__AVAILABLE RECORDS__:

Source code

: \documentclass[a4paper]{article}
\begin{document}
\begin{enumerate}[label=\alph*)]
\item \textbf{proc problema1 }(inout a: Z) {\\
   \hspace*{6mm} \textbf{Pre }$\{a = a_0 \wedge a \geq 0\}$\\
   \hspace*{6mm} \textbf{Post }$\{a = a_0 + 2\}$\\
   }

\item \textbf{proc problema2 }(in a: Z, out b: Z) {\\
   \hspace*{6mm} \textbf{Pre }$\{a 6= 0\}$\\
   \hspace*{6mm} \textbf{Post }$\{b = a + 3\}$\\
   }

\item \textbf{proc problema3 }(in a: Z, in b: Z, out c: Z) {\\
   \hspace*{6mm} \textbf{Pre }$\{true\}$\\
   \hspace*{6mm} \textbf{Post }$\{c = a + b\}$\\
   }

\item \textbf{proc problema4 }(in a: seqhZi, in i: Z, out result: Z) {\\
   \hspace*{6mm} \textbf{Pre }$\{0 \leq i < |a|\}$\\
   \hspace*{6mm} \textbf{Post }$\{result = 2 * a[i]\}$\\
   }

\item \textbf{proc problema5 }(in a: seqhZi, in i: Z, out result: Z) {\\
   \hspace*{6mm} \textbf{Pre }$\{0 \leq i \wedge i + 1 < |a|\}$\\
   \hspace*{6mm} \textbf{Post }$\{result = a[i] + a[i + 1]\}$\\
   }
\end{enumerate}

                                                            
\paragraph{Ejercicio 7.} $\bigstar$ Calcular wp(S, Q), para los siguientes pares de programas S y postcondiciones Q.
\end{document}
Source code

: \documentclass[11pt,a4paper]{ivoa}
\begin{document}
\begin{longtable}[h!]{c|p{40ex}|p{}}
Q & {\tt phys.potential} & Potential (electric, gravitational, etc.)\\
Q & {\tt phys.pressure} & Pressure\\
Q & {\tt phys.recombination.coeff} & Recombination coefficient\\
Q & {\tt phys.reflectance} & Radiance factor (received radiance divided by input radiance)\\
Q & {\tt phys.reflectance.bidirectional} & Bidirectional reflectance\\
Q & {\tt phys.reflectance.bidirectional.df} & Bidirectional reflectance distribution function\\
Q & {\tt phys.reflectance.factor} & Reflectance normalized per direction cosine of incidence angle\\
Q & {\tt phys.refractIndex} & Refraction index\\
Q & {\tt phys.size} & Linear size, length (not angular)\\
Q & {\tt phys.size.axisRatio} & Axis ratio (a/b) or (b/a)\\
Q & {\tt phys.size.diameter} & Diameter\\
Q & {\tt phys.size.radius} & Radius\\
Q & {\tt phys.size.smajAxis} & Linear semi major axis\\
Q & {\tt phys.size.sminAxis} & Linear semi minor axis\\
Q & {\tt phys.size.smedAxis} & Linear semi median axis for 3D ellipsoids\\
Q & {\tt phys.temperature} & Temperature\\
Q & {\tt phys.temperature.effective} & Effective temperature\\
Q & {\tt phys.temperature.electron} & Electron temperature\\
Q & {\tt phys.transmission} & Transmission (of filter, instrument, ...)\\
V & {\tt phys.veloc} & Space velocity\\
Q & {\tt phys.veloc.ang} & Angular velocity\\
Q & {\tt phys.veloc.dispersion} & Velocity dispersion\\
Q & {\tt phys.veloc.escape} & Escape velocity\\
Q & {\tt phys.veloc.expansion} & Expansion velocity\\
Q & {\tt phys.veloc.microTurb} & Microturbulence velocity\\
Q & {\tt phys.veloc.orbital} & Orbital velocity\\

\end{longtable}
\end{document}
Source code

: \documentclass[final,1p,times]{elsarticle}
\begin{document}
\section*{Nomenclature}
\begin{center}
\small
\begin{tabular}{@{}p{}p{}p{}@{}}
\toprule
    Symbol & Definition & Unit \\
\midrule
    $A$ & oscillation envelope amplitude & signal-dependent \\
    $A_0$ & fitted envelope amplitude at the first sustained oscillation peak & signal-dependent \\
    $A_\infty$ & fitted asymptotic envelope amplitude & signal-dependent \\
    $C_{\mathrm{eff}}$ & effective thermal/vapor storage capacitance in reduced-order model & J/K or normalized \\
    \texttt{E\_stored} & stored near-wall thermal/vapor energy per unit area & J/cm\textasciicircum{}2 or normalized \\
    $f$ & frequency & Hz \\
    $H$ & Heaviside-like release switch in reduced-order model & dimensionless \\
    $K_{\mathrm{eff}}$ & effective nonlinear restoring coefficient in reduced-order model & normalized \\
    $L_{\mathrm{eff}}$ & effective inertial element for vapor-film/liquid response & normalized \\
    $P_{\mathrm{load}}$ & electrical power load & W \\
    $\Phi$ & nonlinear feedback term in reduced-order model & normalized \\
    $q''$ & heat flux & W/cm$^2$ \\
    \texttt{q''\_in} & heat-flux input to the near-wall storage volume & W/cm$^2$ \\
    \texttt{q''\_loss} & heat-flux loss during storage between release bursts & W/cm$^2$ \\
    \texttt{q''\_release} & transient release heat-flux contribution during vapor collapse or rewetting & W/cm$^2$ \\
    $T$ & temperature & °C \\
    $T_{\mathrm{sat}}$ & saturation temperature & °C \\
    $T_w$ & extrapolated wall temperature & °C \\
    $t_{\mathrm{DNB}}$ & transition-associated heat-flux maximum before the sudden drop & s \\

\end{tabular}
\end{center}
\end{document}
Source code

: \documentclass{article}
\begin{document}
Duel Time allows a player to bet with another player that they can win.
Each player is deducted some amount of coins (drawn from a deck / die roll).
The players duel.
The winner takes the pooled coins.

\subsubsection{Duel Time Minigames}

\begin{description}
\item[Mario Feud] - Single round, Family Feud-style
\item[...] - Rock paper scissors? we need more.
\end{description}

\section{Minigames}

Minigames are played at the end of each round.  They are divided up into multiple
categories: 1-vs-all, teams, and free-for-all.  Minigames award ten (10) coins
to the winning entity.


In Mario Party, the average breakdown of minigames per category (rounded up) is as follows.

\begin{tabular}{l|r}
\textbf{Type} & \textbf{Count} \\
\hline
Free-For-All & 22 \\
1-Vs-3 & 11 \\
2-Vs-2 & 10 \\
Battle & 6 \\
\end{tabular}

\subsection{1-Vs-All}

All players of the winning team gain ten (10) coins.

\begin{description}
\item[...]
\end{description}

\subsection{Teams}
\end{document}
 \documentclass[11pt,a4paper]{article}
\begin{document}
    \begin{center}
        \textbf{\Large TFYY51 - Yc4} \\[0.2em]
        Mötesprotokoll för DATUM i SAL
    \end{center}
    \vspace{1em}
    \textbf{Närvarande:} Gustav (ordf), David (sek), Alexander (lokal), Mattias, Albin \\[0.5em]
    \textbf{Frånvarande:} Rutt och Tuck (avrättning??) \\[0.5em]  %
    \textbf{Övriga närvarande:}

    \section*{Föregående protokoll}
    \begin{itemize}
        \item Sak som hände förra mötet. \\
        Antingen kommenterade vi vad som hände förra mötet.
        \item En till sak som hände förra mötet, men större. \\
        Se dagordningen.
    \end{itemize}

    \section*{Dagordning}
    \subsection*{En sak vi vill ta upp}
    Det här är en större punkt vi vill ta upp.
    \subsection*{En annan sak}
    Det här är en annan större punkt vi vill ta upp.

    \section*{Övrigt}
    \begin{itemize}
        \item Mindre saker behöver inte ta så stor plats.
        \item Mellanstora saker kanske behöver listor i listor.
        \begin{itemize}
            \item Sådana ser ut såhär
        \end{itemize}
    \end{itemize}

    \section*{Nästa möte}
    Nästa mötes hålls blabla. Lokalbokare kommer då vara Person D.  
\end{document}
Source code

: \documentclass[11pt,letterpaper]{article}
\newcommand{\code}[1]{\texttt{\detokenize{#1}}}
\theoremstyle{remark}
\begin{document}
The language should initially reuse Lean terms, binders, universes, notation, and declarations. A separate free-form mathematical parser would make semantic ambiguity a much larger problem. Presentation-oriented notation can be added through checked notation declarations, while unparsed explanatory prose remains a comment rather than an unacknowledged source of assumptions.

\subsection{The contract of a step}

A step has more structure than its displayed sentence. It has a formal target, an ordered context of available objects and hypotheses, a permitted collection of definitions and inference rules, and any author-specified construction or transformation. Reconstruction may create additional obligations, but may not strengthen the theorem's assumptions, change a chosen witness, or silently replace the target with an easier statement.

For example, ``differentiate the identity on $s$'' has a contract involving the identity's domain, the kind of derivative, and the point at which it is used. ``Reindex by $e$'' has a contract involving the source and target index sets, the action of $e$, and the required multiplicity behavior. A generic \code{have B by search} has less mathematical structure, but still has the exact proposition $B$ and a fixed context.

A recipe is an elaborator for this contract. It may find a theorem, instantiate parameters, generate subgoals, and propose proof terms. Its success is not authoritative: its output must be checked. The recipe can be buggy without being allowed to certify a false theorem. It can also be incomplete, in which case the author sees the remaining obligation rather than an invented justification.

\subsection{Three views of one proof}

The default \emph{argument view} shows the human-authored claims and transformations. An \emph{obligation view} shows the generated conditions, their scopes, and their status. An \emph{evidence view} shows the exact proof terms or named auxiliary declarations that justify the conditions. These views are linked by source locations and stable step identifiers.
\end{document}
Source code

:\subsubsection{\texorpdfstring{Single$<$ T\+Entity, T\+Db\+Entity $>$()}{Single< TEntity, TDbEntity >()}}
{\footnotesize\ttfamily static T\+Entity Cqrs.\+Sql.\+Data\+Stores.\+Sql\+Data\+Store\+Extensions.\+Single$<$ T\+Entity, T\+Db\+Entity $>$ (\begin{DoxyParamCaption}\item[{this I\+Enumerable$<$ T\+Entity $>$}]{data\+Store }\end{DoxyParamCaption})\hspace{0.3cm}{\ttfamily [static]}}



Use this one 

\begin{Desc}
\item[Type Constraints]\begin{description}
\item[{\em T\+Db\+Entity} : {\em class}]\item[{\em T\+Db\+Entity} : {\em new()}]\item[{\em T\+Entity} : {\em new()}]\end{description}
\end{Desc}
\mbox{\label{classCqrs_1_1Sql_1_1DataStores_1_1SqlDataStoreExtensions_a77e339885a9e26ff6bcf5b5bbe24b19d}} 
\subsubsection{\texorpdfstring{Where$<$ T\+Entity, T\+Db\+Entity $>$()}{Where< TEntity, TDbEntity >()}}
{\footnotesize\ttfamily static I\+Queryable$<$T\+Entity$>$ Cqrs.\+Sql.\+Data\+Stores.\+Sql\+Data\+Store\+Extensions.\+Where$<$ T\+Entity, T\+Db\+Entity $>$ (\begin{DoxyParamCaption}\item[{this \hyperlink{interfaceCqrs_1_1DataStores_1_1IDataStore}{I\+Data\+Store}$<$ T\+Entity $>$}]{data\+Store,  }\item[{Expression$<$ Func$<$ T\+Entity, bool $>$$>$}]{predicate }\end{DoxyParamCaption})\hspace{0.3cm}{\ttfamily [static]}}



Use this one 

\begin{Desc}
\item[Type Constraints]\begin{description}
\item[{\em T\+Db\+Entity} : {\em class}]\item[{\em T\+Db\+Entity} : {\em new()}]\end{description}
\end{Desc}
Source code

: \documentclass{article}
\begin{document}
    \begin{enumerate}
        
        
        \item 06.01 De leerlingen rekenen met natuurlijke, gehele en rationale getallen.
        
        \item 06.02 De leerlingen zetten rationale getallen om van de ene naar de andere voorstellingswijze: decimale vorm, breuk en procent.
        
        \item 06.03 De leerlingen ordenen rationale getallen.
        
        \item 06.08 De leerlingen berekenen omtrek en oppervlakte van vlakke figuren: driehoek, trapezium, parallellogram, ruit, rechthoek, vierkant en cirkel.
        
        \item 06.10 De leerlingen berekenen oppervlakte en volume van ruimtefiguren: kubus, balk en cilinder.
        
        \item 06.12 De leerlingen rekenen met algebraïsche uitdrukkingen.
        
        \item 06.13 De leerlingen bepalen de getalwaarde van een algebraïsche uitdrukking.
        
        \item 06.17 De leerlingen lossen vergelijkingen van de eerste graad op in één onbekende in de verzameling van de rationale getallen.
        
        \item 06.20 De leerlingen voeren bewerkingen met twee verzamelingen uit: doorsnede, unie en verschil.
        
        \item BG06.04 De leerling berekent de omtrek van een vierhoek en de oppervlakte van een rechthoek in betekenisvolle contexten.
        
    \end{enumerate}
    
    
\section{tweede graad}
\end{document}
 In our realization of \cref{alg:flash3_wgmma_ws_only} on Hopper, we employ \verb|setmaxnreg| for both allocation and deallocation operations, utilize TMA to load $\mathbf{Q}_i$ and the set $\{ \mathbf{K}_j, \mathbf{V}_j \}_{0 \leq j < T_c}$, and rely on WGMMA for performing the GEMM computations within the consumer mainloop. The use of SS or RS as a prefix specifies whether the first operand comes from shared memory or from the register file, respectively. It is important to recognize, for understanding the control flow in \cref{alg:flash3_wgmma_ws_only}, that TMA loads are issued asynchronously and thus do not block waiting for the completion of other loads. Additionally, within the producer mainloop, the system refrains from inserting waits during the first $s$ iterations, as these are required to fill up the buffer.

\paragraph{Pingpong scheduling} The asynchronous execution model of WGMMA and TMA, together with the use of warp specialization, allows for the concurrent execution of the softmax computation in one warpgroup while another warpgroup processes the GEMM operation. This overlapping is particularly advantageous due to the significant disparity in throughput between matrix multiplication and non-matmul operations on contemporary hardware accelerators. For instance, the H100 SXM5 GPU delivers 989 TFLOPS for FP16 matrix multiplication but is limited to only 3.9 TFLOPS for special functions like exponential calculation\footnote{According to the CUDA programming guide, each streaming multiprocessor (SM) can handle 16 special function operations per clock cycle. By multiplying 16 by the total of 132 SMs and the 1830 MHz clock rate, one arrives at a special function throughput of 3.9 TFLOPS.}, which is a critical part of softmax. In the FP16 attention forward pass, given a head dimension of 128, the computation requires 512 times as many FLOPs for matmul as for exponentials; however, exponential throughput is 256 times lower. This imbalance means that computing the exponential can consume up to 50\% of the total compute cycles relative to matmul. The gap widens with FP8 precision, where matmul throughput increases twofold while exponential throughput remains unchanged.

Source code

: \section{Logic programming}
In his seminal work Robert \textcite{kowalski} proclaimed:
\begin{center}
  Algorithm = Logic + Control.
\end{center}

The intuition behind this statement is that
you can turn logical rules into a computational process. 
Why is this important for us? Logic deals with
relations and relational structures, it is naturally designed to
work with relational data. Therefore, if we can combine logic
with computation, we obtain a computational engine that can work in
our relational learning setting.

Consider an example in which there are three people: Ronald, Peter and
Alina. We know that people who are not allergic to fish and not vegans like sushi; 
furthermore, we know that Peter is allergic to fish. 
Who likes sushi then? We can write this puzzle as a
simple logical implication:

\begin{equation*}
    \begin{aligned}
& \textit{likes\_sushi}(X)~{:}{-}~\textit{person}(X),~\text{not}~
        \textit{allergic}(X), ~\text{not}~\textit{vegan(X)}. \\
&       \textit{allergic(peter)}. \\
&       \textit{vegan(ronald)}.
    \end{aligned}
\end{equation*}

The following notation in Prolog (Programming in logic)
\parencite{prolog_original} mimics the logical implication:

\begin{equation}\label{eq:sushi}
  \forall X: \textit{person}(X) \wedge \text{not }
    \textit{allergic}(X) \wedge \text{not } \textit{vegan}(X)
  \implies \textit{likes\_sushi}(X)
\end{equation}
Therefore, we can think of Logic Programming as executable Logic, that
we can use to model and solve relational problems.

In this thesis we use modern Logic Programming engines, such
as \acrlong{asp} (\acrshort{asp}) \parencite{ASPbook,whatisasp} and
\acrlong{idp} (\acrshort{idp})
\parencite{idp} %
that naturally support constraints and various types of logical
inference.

__WHAT IS EXPECTED__: Could you copy out every line in the material above that contains the string "coins"?

__COMPLETED EXERCISE__:
Each player is deducted some amount of coins (drawn from a deck / die roll).
The winner takes the pooled coins.
categories: 1-vs-all, teams, and free-for-all.  Minigames award ten (10) coins
All players of the winning team gain ten (10) coins.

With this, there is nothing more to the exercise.